Friday, March 27, 2020

Realtime Covid-19 spread modelling

This is an upgrade to the previous project. Instead of taking hypothetical values for the SIR model parameters, this program retrieves the latest (daily) time series data for the Coronavirus pandemic from https://pomber.github.io/covid19/timeseries.json and simulates how the infection might play out in the future. The time series data is used to get an estimate of the SIR parameters β (the "contact rate" constant) and α (recovery constant). These vary enough through time to cause wild variations in the model outcome. So, I've included the option to use the latest, the minimum, the maximum and the mean values, out of which the mean seems to give the most sensible looking graph. The way the parameters are estimated is basically using two (shorter) of the three governing equations of the model:
delS/delT = -β*S*I/N
delI/delT = β*S*I/N - α*I
delR/delT = α*I
from where,
β = delS/(I*S/N)
α = delR/I
where delT = 1 day, since that is how frequent the available data is.
Now, the Susceptible population S, Infective population I and the Removed population R aren't available as such. The time series data source mentioned above gives the daily recorded data for each country since Feb. 22, 2020. This is converted into a global daily record time series data by summing over all the countries. The final form looks something like this, and this is for a particular date:
  1. date"2020-3-26"
  1. confirmed529591
  1. deaths23970
  1. recovered122149
The 'confirmed' value corresponds to all the active infections (which meets the definition of the infective population in our model) + the 'deaths' + the 'recovered' values.
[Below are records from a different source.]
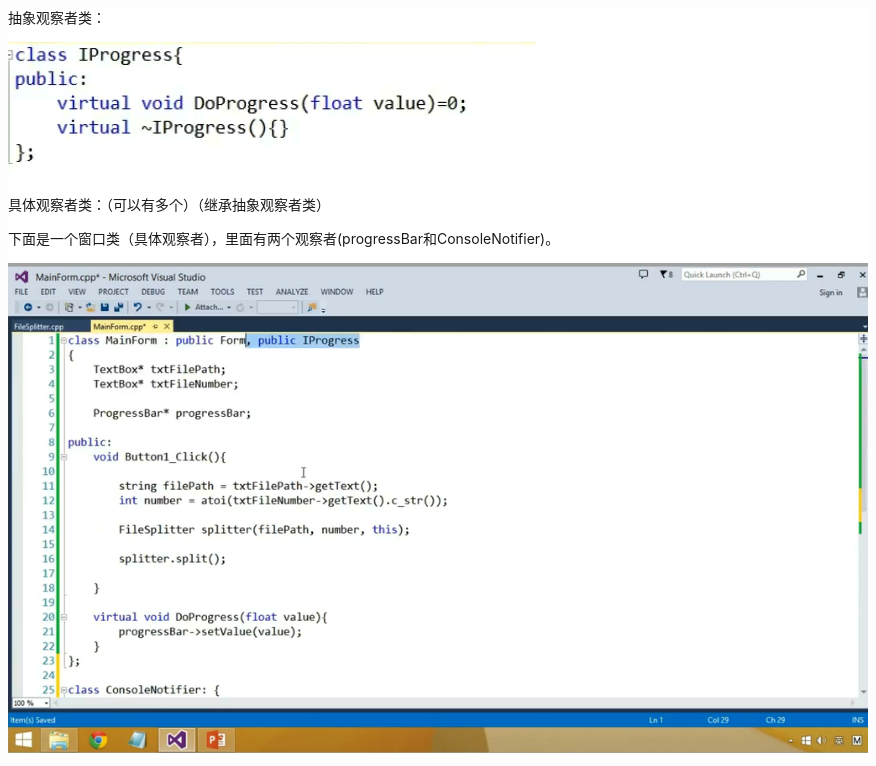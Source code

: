 

抽象观察者类：

![image-20231024092726192](c++设计模式/image-20231024092726192.png)



具体观察者类：（可以有多个）（继承抽象观察者类）

下面是一个窗口类（具体观察者），里面有两个观察者(progressBar和ConsoleNotifier)。

![image-20231024093030757](c++设计模式/image-20231024093030757.png)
So, for the infective population, I = confirmed -  deaths - recovered
and for the susceptible population, that's the global population minus the people who are still in active infection and those who've recovered or died combined i.e. S = N - confirmed
I tried doing a simple power-law function fitting for the alpha and beta parameters using the Least Square Technique (LST) here but ultimately decided against using it in the model as I thought their time-evolution should be more logistic-like rather than monotonous. For that spreadsheet, I used data attributed to Mathemaniac after watching his video
Perhaps I could use the latest 5-day or 14-day averages for better estimating the model parameters. The model would do even better if I could figure out β(t) and α(t) for the entire duration of the epidemic since the parameters seem to be constantly fluctuating IRL.
Anyway, here is the code.




Edit: I've removed the (flawed) max/min parameter estimation and added last 5 and last 14 data based parameter estimation. Doesn't seem to do much good.
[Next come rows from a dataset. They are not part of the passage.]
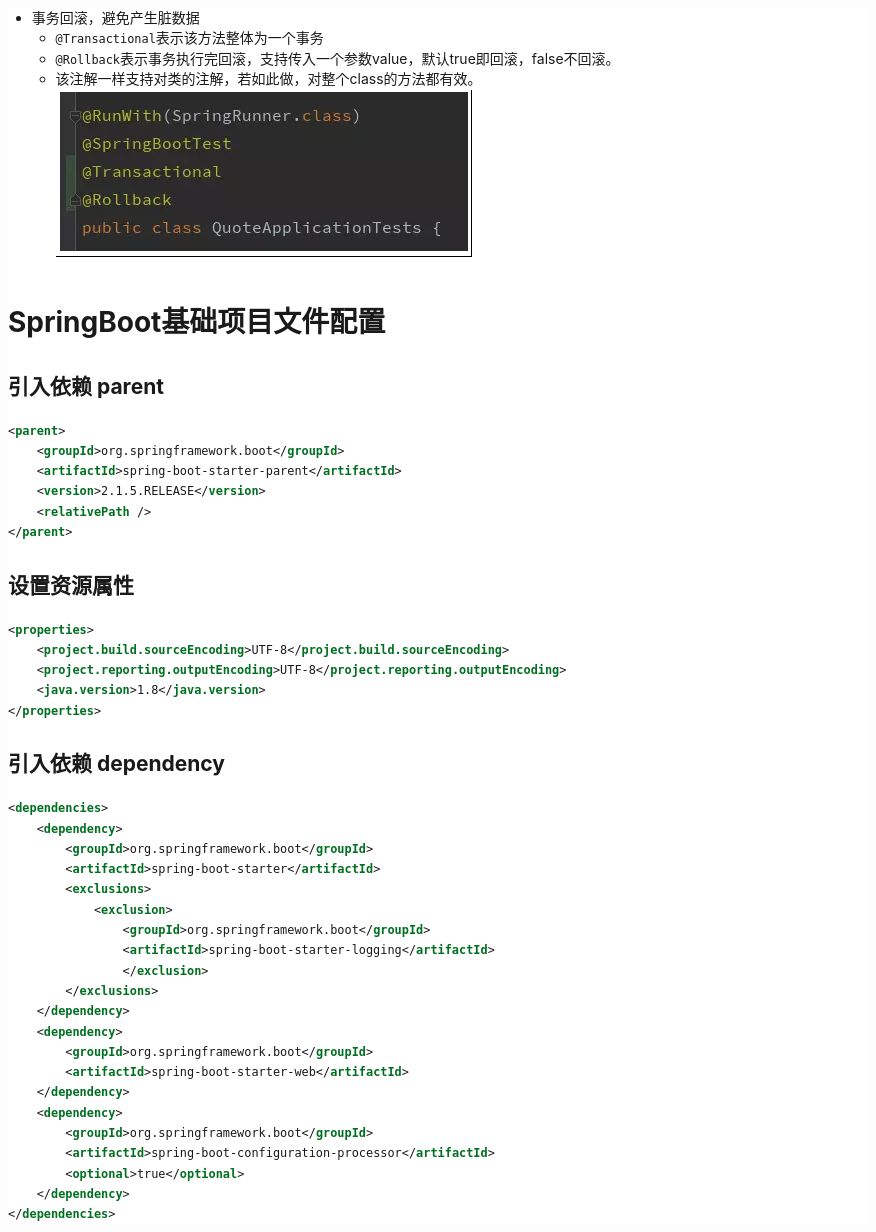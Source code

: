  - 事务回滚，避免产生脏数据
	 - 	```@Transactional```表示该方法整体为一个事务
	 - 	```@Rollback```表示事务执行完回滚，支持传入一个参数value，默认true即回滚，false不回滚。
	 - 	该注解一样支持对类的注解，若如此做，对整个class的方法都有效。
![](images/8e6ffe52.png)


# SpringBoot基础项目文件配置
## 引入依赖 parent

``` xml
<parent>
    <groupId>org.springframework.boot</groupId>
    <artifactId>spring-boot-starter-parent</artifactId>
    <version>2.1.5.RELEASE</version>
    <relativePath />
</parent>
```
## 设置资源属性

``` xml
<properties>
    <project.build.sourceEncoding>UTF-8</project.build.sourceEncoding>
    <project.reporting.outputEncoding>UTF-8</project.reporting.outputEncoding>
    <java.version>1.8</java.version>
</properties>
```
## 引入依赖 dependency

``` xml
<dependencies>
    <dependency>
        <groupId>org.springframework.boot</groupId>
        <artifactId>spring-boot-starter</artifactId>
        <exclusions>
            <exclusion>
                <groupId>org.springframework.boot</groupId>
                <artifactId>spring-boot-starter-logging</artifactId>
                </exclusion>
        </exclusions>
    </dependency>
    <dependency>
        <groupId>org.springframework.boot</groupId>
        <artifactId>spring-boot-starter-web</artifactId>
    </dependency>
    <dependency>
        <groupId>org.springframework.boot</groupId>
        <artifactId>spring-boot-configuration-processor</artifactId>
        <optional>true</optional>
    </dependency>
</dependencies>

```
Edit: I've only now realized that web apps that don't require/have a back end i.e. web pages that don't require server-side coding can be hosted on GitHub itself! I have thus pushed this project to GitHub as a repository. The corresponding GitHub Pages site is here. I will be pushing all future JavaScript web apps directly to GitHub as repositories of their own; no more GitHub Gist for such programs. All update to the apps will be applied to their corresponding GitHub repositories, not their Gists. I will also be shortly porting all my past JavaScript web apps in this blog that I'd uploaded to GitHub Gist to GitHub as repositories.